EXERCISE: Restate, word for word and with no pictures, the stretch of lines in the data below that begins at the line with "After you will" and ends at the line with "Health and Well-Being**", inclusive.

[[ DATA SHOWN, beginning ]]

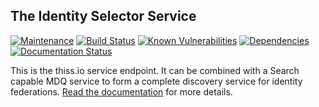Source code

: The Identity Selector Service
---

[![Maintenance](https://img.shields.io/badge/Maintained%3F-yes-green.svg)](https://GitHub.com/TheIdentitySelector/thiss-js/graphs/commit-activity)
[![Build Status](https://travis-ci.com/TheIdentitySelector/thiss-js.svg?branch=master)](https://travis-ci.com/TheIdentitySelector/thiss-js)
[![Known Vulnerabilities](https://snyk.io/test/github/TheIdentitySelector/thiss-js/badge.svg)](https://snyk.io/test/github/TheIdentitySelector/thiss-js)
[![Dependencies](https://david-dm.org/TheIdentitySelector/thiss-js.svg)](https://david-dm.org/TheIdentitySelector/thiss-js)
[![Documentation Status](https://readthedocs.org/projects/thiss-js/badge/?version=latest)](https://thiss-js.readthedocs.io/en/latest/?badge=latest)

This is the thiss.io service endpoint. It can be combined with a Search capable MDQ service to form a complete discovery service for identity federations.  [Read the documentation](https://thiss-js.readthedocs.io/) for more details.
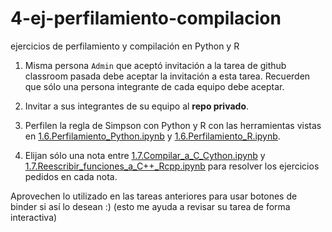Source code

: # 4-ej-perfilamiento-compilacion
ejercicios de perfilamiento y compilación en Python y R

1. Misma persona `Admin` que aceptó invitación a la tarea de github classroom pasada debe aceptar la invitación a esta tarea. Recuerden que sólo una persona integrante de cada equipo debe aceptar.

2. Invitar a sus integrantes de su equipo al **repo privado**. 

3. Perfilen la regla de Simpson con Python y R con las herramientas vistas en [1.6.Perfilamiento_Python.ipynb](1.6.Perfilamiento_Python.ipynb) y [1.6.Perfilamiento_R.ipynb](1.6.Perfilamiento_R.ipynb). 

4. Elijan sólo una nota entre [1.7.Compilar_a_C_Cython.ipynb](1.7.Compilar_a_C_Cython.ipynb) y [1.7.Reescribir_funciones_a_C++_Rcpp.ipynb](1.7.Reescribir_funciones_a_C++_Rcpp.ipynb) para resolver los ejercicios pedidos en cada nota.

Aprovechen lo utilizado en las tareas anteriores para usar botones de binder si así lo desean :) (esto me ayuda a revisar su tarea de forma interactiva)
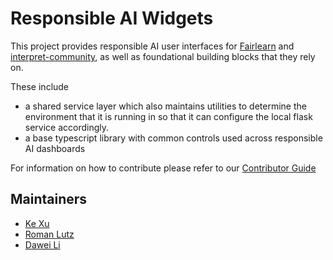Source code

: # Responsible AI Widgets

This project provides responsible AI user interfaces for
[Fairlearn](https://fairlearn.github.io) and
[interpret-community](https://interpret.ml), as well as foundational building
blocks that they rely on.

These include

- a shared service layer which also maintains utilities to
  determine the environment that it is running in so that it can configure the
  local flask service accordingly.
- a base typescript library with common controls used across responsible AI
  dashboards

For information on how to contribute please refer to our
[Contributor Guide](./CONTRIBUTING.md)

## Maintainers

- [Ke Xu](https://github.com/KeXu444)
- [Roman Lutz](https://github.com/romanlutz)
- [Dawei Li](https://github.com/chnldw)
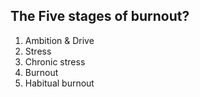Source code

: ## The Five stages of burnout?

1. Ambition & Drive
2. Stress
3. Chronic stress
4. Burnout
5. Habitual burnout
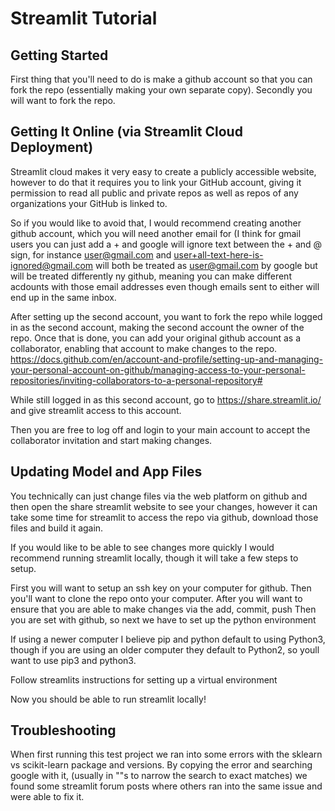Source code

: # Streamlit Tutorial


## Getting Started
First thing that you'll need to do is make a github account so that you can fork the repo (essentially making your own separate copy).
Secondly you will want to fork the repo.

## Getting It Online (via Streamlit Cloud Deployment)
Streamlit cloud makes it very easy to create a publicly accessible website, however to do that
it requires you to link your GitHub account, giving it permission to read all public and private repos as well
as repos of any organizations your GitHub is linked to.

So if you would like to avoid that, I would recommend creating another
github account, which you will need another email for (I think for gmail users you
can just add a + and google will ignore text between the + and @ sign, for instance
user@gmail.com and user+all-text-here-is-ignored@gmail.com will both be treated
as user@gmail.com by google but will be treated differently ny github, meaning you can
make different acdounts with those email addresses even though emails sent to either will
end up in the same inbox.

After setting up the second account, you want to fork the repo while logged in as the second account,
making the second account the owner of the repo.
Once that is done, you can add your original github account
as a collaborator, enabling that account to make changes to the repo.
https://docs.github.com/en/account-and-profile/setting-up-and-managing-your-personal-account-on-github/managing-access-to-your-personal-repositories/inviting-collaborators-to-a-personal-repository#

While still logged in as this second account, go to
https://share.streamlit.io/
and give streamlit access to this account.

Then you are free to log off and login to your main account
to accept the collaborator invitation and
start making changes.


## Updating Model and App Files
You technically can just change files via the
web platform on github and then open the share streamlit
website to see your changes, however it can take
some time for streamlit to access the repo via github,
download those files and build it again.

If you would like to be able to see changes more quickly
I would recommend running streamlit locally, though it will take a few steps to setup.

First you will want to setup an ssh key on your computer for github.
Then you'll want to clone the repo onto your computer.
After you will want to ensure that you are able to make changes via the add, commit, push
Then you are set with github, so next we have to set up the python environment

If using a newer computer I believe pip and python default to using
Python3, though if you are using an older computer they default to Python2,
so youll want to use pip3 and python3.

Follow streamlits instructions for setting up a virtual environment

Now you should be able to run streamlit locally!


## Troubleshooting
When first running this test project we ran into some errors
with the sklearn vs scikit-learn package and versions. By copying the error
and searching google with it, (usually in ""s to narrow the search to exact matches)
we found some streamlit forum posts where others ran into the same issue and were able to fix it.

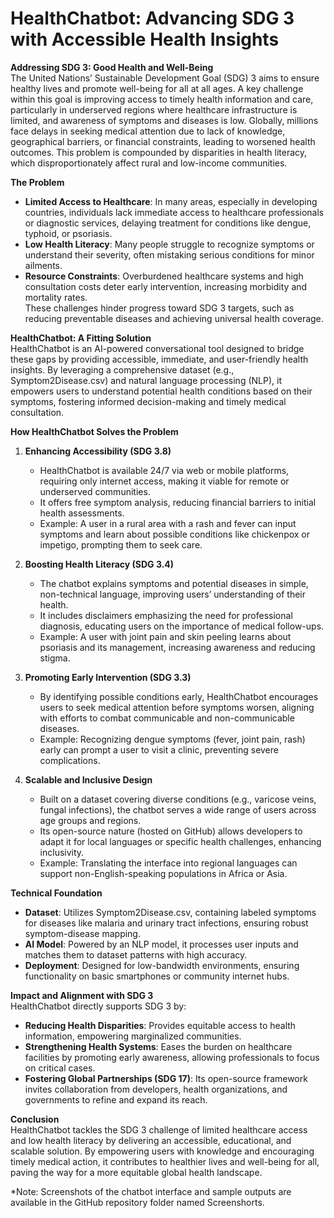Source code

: # HealthChatbot: Advancing SDG 3 with Accessible Health Insights

**Addressing SDG 3: Good Health and Well-Being**  
The United Nations’ Sustainable Development Goal (SDG) 3 aims to ensure healthy lives and promote well-being for all at all ages. A key challenge within this goal is improving access to timely health information and care, particularly in underserved regions where healthcare infrastructure is limited, and awareness of symptoms and diseases is low. Globally, millions face delays in seeking medical attention due to lack of knowledge, geographical barriers, or financial constraints, leading to worsened health outcomes. This problem is compounded by disparities in health literacy, which disproportionately affect rural and low-income communities.

**The Problem**  
- **Limited Access to Healthcare**: In many areas, especially in developing countries, individuals lack immediate access to healthcare professionals or diagnostic services, delaying treatment for conditions like dengue, typhoid, or psoriasis.  
- **Low Health Literacy**: Many people struggle to recognize symptoms or understand their severity, often mistaking serious conditions for minor ailments.  
- **Resource Constraints**: Overburdened healthcare systems and high consultation costs deter early intervention, increasing morbidity and mortality rates.  
These challenges hinder progress toward SDG 3 targets, such as reducing preventable diseases and achieving universal health coverage.

**HealthChatbot: A Fitting Solution**  
HealthChatbot is an AI-powered conversational tool designed to bridge these gaps by providing accessible, immediate, and user-friendly health insights. By leveraging a comprehensive dataset (e.g., Symptom2Disease.csv) and natural language processing (NLP), it empowers users to understand potential health conditions based on their symptoms, fostering informed decision-making and timely medical consultation.

**How HealthChatbot Solves the Problem**  
1. **Enhancing Accessibility (SDG 3.8)**  
   - HealthChatbot is available 24/7 via web or mobile platforms, requiring only internet access, making it viable for remote or underserved communities.  
   - It offers free symptom analysis, reducing financial barriers to initial health assessments.  
   - Example: A user in a rural area with a rash and fever can input symptoms and learn about possible conditions like chickenpox or impetigo, prompting them to seek care.

2. **Boosting Health Literacy (SDG 3.4)**  
   - The chatbot explains symptoms and potential diseases in simple, non-technical language, improving users’ understanding of their health.  
   - It includes disclaimers emphasizing the need for professional diagnosis, educating users on the importance of medical follow-ups.  
   - Example: A user with joint pain and skin peeling learns about psoriasis and its management, increasing awareness and reducing stigma.

3. **Promoting Early Intervention (SDG 3.3)**  
   - By identifying possible conditions early, HealthChatbot encourages users to seek medical attention before symptoms worsen, aligning with efforts to combat communicable and non-communicable diseases.  
   - Example: Recognizing dengue symptoms (fever, joint pain, rash) early can prompt a user to visit a clinic, preventing severe complications.

4. **Scalable and Inclusive Design**  
   - Built on a dataset covering diverse conditions (e.g., varicose veins, fungal infections), the chatbot serves a wide range of users across age groups and regions.  
   - Its open-source nature (hosted on GitHub) allows developers to adapt it for local languages or specific health challenges, enhancing inclusivity.  
   - Example: Translating the interface into regional languages can support non-English-speaking populations in Africa or Asia.

**Technical Foundation**  
- **Dataset**: Utilizes Symptom2Disease.csv, containing labeled symptoms for diseases like malaria and urinary tract infections, ensuring robust symptom-disease mapping.  
- **AI Model**: Powered by an NLP model, it processes user inputs and matches them to dataset patterns with high accuracy.  
- **Deployment**: Designed for low-bandwidth environments, ensuring functionality on basic smartphones or community internet hubs.  

**Impact and Alignment with SDG 3**  
HealthChatbot directly supports SDG 3 by:  
- **Reducing Health Disparities**: Provides equitable access to health information, empowering marginalized communities.  
- **Strengthening Health Systems**: Eases the burden on healthcare facilities by promoting early awareness, allowing professionals to focus on critical cases.  
- **Fostering Global Partnerships (SDG 17)**: Its open-source framework invites collaboration from developers, health organizations, and governments to refine and expand its reach.

**Conclusion**  
HealthChatbot tackles the SDG 3 challenge of limited healthcare access and low health literacy by delivering an accessible, educational, and scalable solution. By empowering users with knowledge and encouraging timely medical action, it contributes to healthier lives and well-being for all, paving the way for a more equitable global health landscape.

*Note: Screenshots of the chatbot interface and sample outputs are available in the GitHub repository folder named Screenshorts.
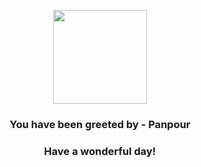 <p align="center">
    <img src="https://raw.githubusercontent.com/PokeAPI/sprites/master/sprites/pokemon/515.png" width="150" height="150">
</p>
<h3 align="center">You have been greeted by - <b>Panpour</b></h3>
<h3 align="center">Have a wonderful day!</h3>

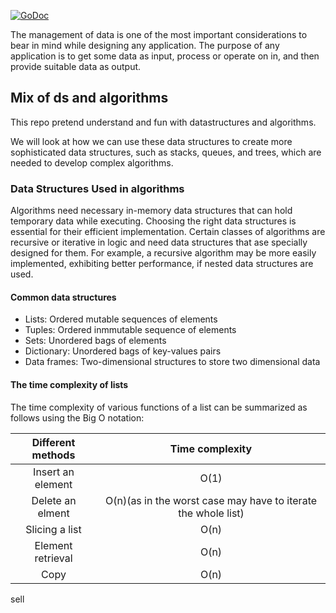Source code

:[![GoDoc](https://godoc.org/github.com/emirpasic/gods?status.svg)](https://godoc.org/github.com/emirpasic/gods)

The management of data is one of the most important considerations to bear in mind while designing
any application. The purpose of any application is to get some data as input, process or operate
on in, and then provide suitable data as output.

## Mix of ds and algorithms 
This repo pretend understand and fun with datastructures and algorithms.

We will look at how we can use these data structures to create more sophisticated data structures, such as stacks, queues,
and trees, which are needed to develop complex algorithms.

### Data Structures Used in algorithms
Algorithms need necessary in-memory data structures that can hold temporary data while executing. Choosing the right data
structures is essential for their efficient implementation. Certain classes of algorithms are recursive or iterative in logic and need data structures that ase specially designed for them.
For example, a recursive algorithm may be more easily implemented, exhibiting better performance, if nested data structures are used. 

#### Common data structures
  * Lists: Ordered mutable sequences of elements 
  * Tuples: Ordered inmmutable sequence of elements 
  * Sets: Unordered bags of elements 
  * Dictionary: Unordered bags of key-values pairs 
  * Data frames: Two-dimensional structures to store two dimensional data 

#### The time complexity of lists 
The time complexity of various functions of a list can be summarized as follows using the 
Big O notation:

| Different methods                 | Time complexity  |
| :-------------------------------: | :--------------: | 
| Insert an element                 | O(1)             | 
| Delete an elment                  | O(n)(as in the worst case may have to iterate the whole list)  | 
| Slicing a list                    | O(n)  | 
| Element retrieval                | O(n)  | 
| Copy                               | O(n)  | 

sell
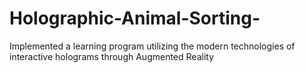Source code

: # Holographic-Animal-Sorting-
Implemented a learning program utilizing the modern technologies of interactive holograms through Augmented Reality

[[ DATA SHOWN, end ]]

FINAL ANSWER:
After you will want to ensure that you are able to make changes via the add, commit, push
Then you are set with github, so next we have to set up the python environment

If using a newer computer I believe pip and python default to using
Python3, though if you are using an older computer they default to Python2,
so youll want to use pip3 and python3.

Follow streamlits instructions for setting up a virtual environment

Now you should be able to run streamlit locally!


## Troubleshooting
When first running this test project we ran into some errors
with the sklearn vs scikit-learn package and versions. By copying the error
and searching google with it, (usually in ""s to narrow the search to exact matches)
we found some streamlit forum posts where others ran into the same issue and were able to fix it.

Source code

: # HealthChatbot: Advancing SDG 3 with Accessible Health Insights

**Addressing SDG 3: Good Health and Well-Being**  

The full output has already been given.